2025-03-04 マウントサイナイ医療システム (MSHS)
<関連情報>
- https://www.mountsinai.org/about/newsroom/2025/mount-sinai-researchers-identify-molecular-glues-that-protect-insulin-producing-cells-from-damage-related-to-diabetes
- https://www.nature.com/articles/s41467-025-57241-7
制御ChREBP/14-3-3複合体の分子接着剤がβ細胞を糖脂質毒性から保護する Molecular glues of the regulatory ChREBP/14-3-3 complex protect beta cells from glucolipotoxicity
Liora S. Katz,Emira J. Visser,Kathrin F. Plitzko,Marloes A. M. Pennings,Peter J. Cossar,Isabelle L. Tse,Markus Kaiser,Luc Brunsveld,Christian Ottmann & Donald K. Scott
Nature Communications Published:02 March 2025
DOI:https://doi.org/10.1038/s41467-025-57241-7
Abstract
The Carbohydrate Response Element Binding Protein (ChREBP) is a glucose-responsive transcription factor (TF) with two major splice isoforms (α and β). In chronic hyperglycemia and glucolipotoxicity, ChREBPα-mediated ChREBPβ expression surges, leading to insulin-secreting β-cell dedifferentiation and death. 14-3-3 binding to ChREBPα results in cytoplasmic retention and suppression of transcriptional activity. Thus, small molecule-mediated stabilization of this protein-protein interaction (PPI) may be of therapeutic value. Here, we show that structure-based optimizations of a ‘molecular glue’ compound led to potent ChREBPα/14-3-3 PPI stabilizers with cellular activity.
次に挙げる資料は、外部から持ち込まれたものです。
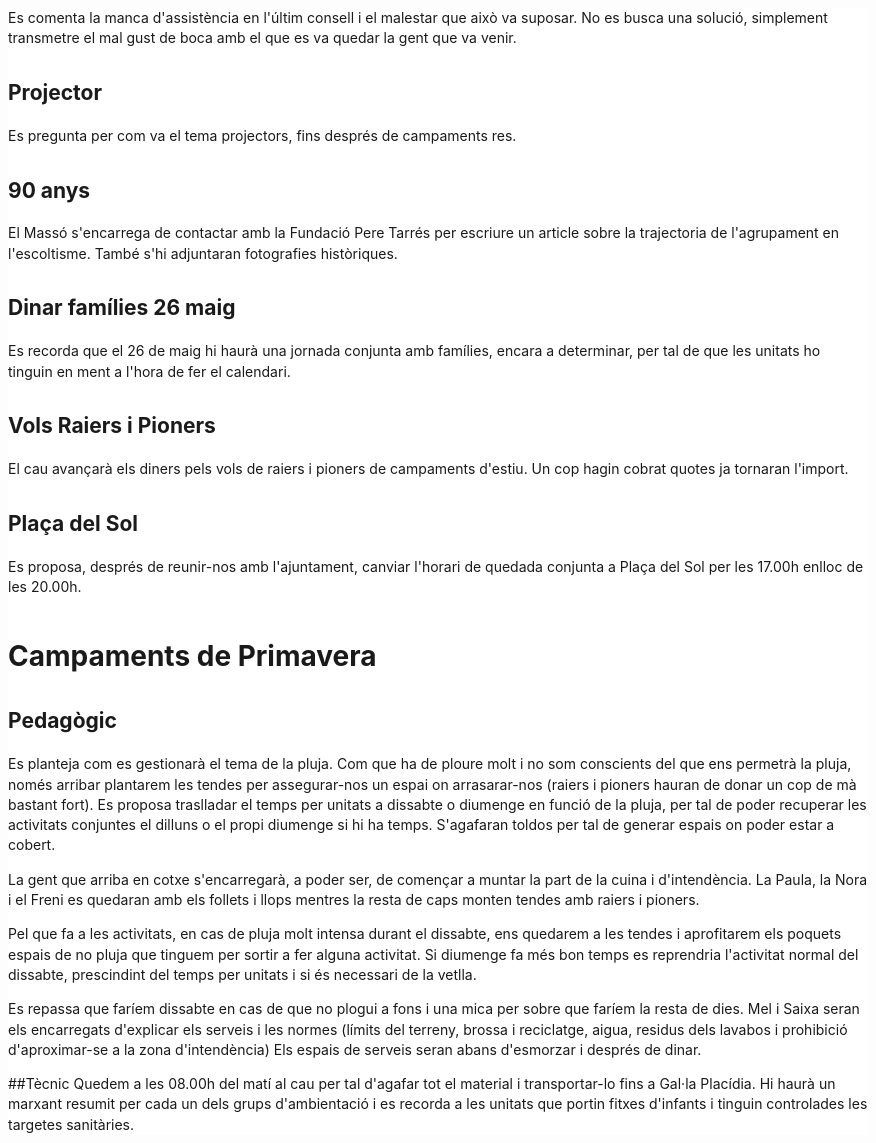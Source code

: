 Es comenta la manca d'assistència en l'últim consell i el malestar que això va suposar. No es busca una solució, simplement transmetre el mal gust de boca amb el que es va quedar la gent que va venir.
## Projector
Es pregunta per com va el tema projectors, fins després de campaments res.
## 90 anys
El Massó s'encarrega de contactar amb la Fundació Pere Tarrés per escriure un article sobre la trajectoria de l'agrupament en l'escoltisme. També s'hi adjuntaran fotografies històriques.
## Dinar famílies 26 maig
Es recorda que el 26 de maig hi haurà una jornada conjunta amb famílies, encara a determinar, per tal de que les unitats ho tinguin en ment a l'hora de fer el calendari.
## Vols Raiers i Pioners
El cau avançarà els diners pels vols de raiers i pioners de campaments d'estiu. Un cop hagin cobrat quotes ja tornaran l'import.
## Plaça del Sol
Es proposa, després de reunir-nos amb l'ajuntament, canviar l'horari de quedada conjunta a Plaça del Sol per les 17.00h enlloc de les 20.00h.

# Campaments de Primavera
## Pedagògic
Es planteja com es gestionarà el tema de la pluja. Com que ha de ploure molt i no som conscients del que ens permetrà la pluja, només arribar plantarem les tendes per assegurar-nos un espai on arrasarar-nos (raiers i pioners hauran de donar un cop de mà bastant fort). Es proposa traslladar el temps per unitats a dissabte o diumenge en funció de la pluja, per tal de poder recuperar les activitats conjuntes el dilluns o el propi diumenge si hi ha temps. S'agafaran toldos per tal de generar espais on poder estar a cobert.

La gent que arriba en cotxe s'encarregarà, a poder ser, de començar a muntar la part de la cuina i d'intendència. La Paula, la Nora i el Freni es quedaran amb els follets i llops mentres la resta de caps monten tendes amb raiers i pioners.

Pel que fa a les activitats, en cas de pluja molt intensa durant el dissabte, ens quedarem a les tendes i aprofitarem els poquets espais de no pluja que tinguem per sortir a fer alguna activitat. Si diumenge fa més bon temps es reprendria l'activitat normal del dissabte, prescindint del temps per unitats i si és necessari de la vetlla.

Es repassa que faríem dissabte en cas de que no plogui a fons i una mica per sobre que faríem la resta de dies. Mel i Saixa seran els encarregats d'explicar els serveis i les normes (límits del terreny, brossa i reciclatge, aigua, residus dels lavabos i prohibició d'aproximar-se a la zona d'intendència) Els espais de serveis seran abans d'esmorzar i després de dinar.

##Tècnic
Quedem a les 08.00h del matí al cau per tal d'agafar tot el material i transportar-lo fins a Gal·la Placídia. Hi haurà un marxant resumit per cada un dels grups d'ambientació i es recorda a les unitats que portin fitxes d'infants i tinguin controlades les targetes sanitàries.
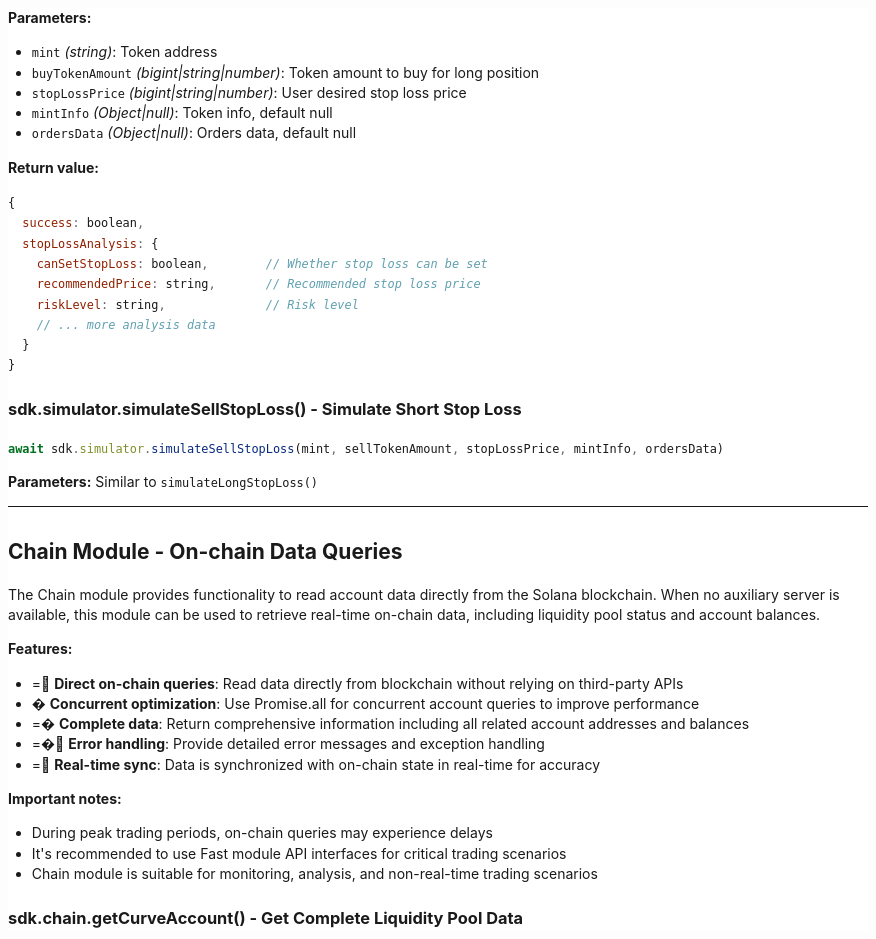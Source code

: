 **Parameters:**
- `mint` *(string)*: Token address
- `buyTokenAmount` *(bigint|string|number)*: Token amount to buy for long position
- `stopLossPrice` *(bigint|string|number)*: User desired stop loss price
- `mintInfo` *(Object|null)*: Token info, default null
- `ordersData` *(Object|null)*: Orders data, default null

**Return value:**
```javascript
{
  success: boolean,
  stopLossAnalysis: {
    canSetStopLoss: boolean,        // Whether stop loss can be set
    recommendedPrice: string,       // Recommended stop loss price
    riskLevel: string,              // Risk level
    // ... more analysis data
  }
}
```

### sdk.simulator.simulateSellStopLoss() - Simulate Short Stop Loss

```javascript
await sdk.simulator.simulateSellStopLoss(mint, sellTokenAmount, stopLossPrice, mintInfo, ordersData)
```

**Parameters:** Similar to `simulateLongStopLoss()`

---

## Chain Module - On-chain Data Queries

The Chain module provides functionality to read account data directly from the Solana blockchain. When no auxiliary server is available, this module can be used to retrieve real-time on-chain data, including liquidity pool status and account balances.

**Features:**
- = **Direct on-chain queries**: Read data directly from blockchain without relying on third-party APIs
- � **Concurrent optimization**: Use Promise.all for concurrent account queries to improve performance
- =� **Complete data**: Return comprehensive information including all related account addresses and balances
- =� **Error handling**: Provide detailed error messages and exception handling
- = **Real-time sync**: Data is synchronized with on-chain state in real-time for accuracy

**Important notes:**
- During peak trading periods, on-chain queries may experience delays
- It's recommended to use Fast module API interfaces for critical trading scenarios
- Chain module is suitable for monitoring, analysis, and non-real-time trading scenarios

### sdk.chain.getCurveAccount() - Get Complete Liquidity Pool Data
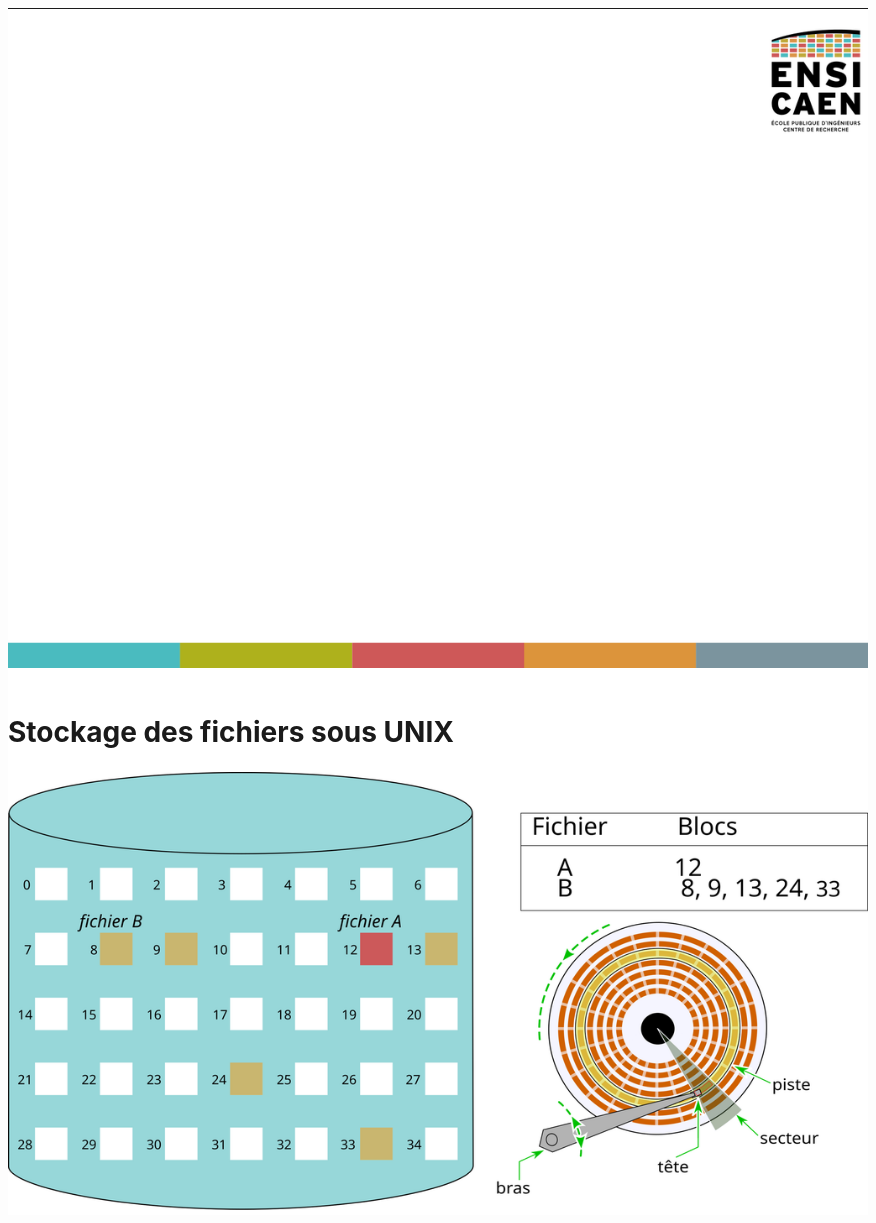 
[//]: # (---------------------------------------------------------------------)

---
![bg original](./figures/logo/fond.png)
# Stockage des fichiers sous UNIX

<img src="./figures/fichiers/blocs-fichiers.svg" alt="Stockage des fichiers" 
   style="margin-right: 10px; width: 35cm"/>


[//]: # (                      SYSTEMES D'EXPLOITATION                        )
[//]: # (                 Alain LEBRET, ENSICAEN 2016-2018                    )
[//]: # (Guide MARP : https://github.com/fredtempez/MARP_Guides               )
[//]: # (Couleurs : https://www.w3schools.com/colors/colors_names.asp         )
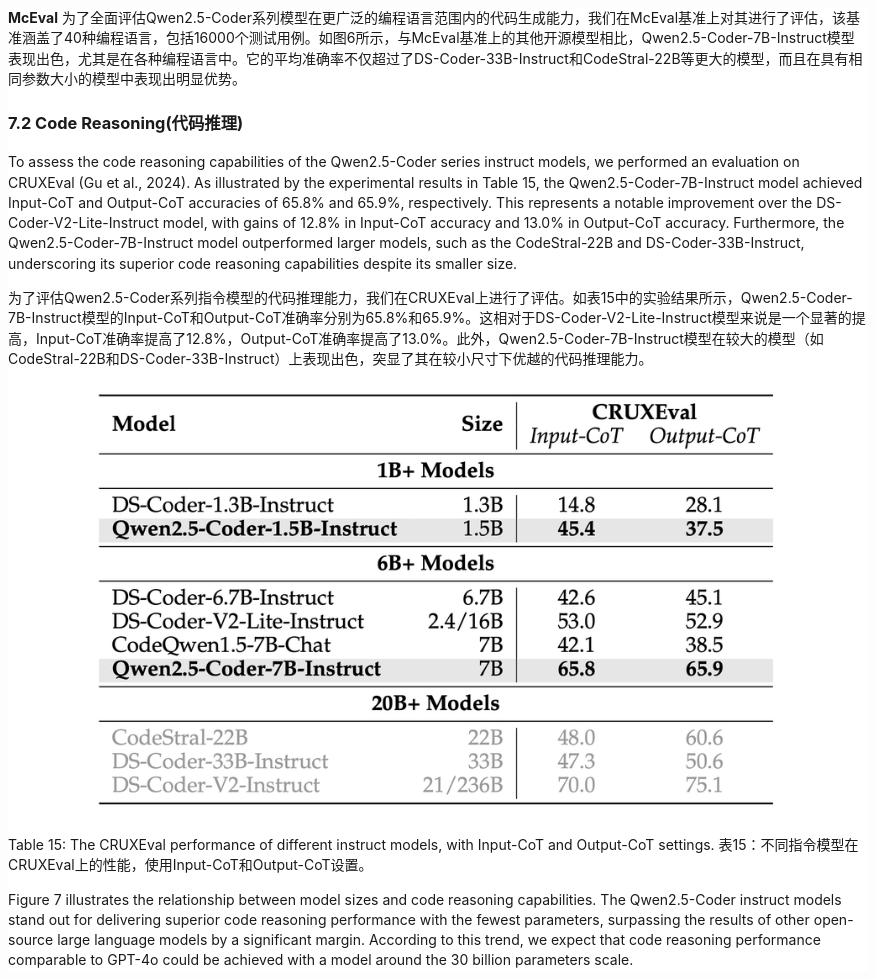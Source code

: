 **McEval** 为了全面评估Qwen2.5-Coder系列模型在更广泛的编程语言范围内的代码生成能力，我们在McEval基准上对其进行了评估，该基准涵盖了40种编程语言，包括16000个测试用例。如图6所示，与McEval基准上的其他开源模型相比，Qwen2.5-Coder-7B-Instruct模型表现出色，尤其是在各种编程语言中。它的平均准确率不仅超过了DS-Coder-33B-Instruct和CodeStral-22B等更大的模型，而且在具有相同参数大小的模型中表现出明显优势。

### 7.2 Code Reasoning(代码推理)

To assess the code reasoning capabilities of the Qwen2.5-Coder series instruct models, we performed an evaluation on CRUXEval (Gu et al., 2024). As illustrated by the experimental results in Table 15, the Qwen2.5-Coder-7B-Instruct model achieved Input-CoT and Output-CoT accuracies of 65.8% and 65.9%, respectively. This represents a notable improvement over the DS-Coder-V2-Lite-Instruct model, with gains of 12.8% in Input-CoT accuracy and 13.0% in Output-CoT accuracy. Furthermore, the Qwen2.5-Coder-7B-Instruct model outperformed larger models, such as the CodeStral-22B and DS-Coder-33B-Instruct, underscoring its superior code reasoning capabilities despite its smaller size.

为了评估Qwen2.5-Coder系列指令模型的代码推理能力，我们在CRUXEval上进行了评估。如表15中的实验结果所示，Qwen2.5-Coder-7B-Instruct模型的Input-CoT和Output-CoT准确率分别为65.8%和65.9%。这相对于DS-Coder-V2-Lite-Instruct模型来说是一个显著的提高，Input-CoT准确率提高了12.8%，Output-CoT准确率提高了13.0%。此外，Qwen2.5-Coder-7B-Instruct模型在较大的模型（如CodeStral-22B和DS-Coder-33B-Instruct）上表现出色，突显了其在较小尺寸下优越的代码推理能力。

![](/images/2024/Qwen2.5-Coder-Technical-Report/Table15.png)

Table 15: The CRUXEval performance of different instruct models, with Input-CoT and Output-CoT settings.
表15：不同指令模型在CRUXEval上的性能，使用Input-CoT和Output-CoT设置。

Figure 7 illustrates the relationship between model sizes and code reasoning capabilities. The Qwen2.5-Coder instruct models stand out for delivering superior code reasoning performance with the fewest parameters, surpassing the results of other open-source large language models by a significant margin. According to this trend, we expect that code reasoning performance comparable to GPT-4o could be achieved with a model around the 30 billion parameters scale.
In primary human β-cells, the most active compound retained ChREBPα in the cytoplasm, and efficiently protected β-cells from glucolipotoxicity while maintaining β-cell identity. This study may thus not only provide the basis for the development of a unique class of compounds for the treatment of Type 2 Diabetes but also showcases an alternative ‘molecular glue’ approach for achieving small molecule control of notoriously difficult to target TFs.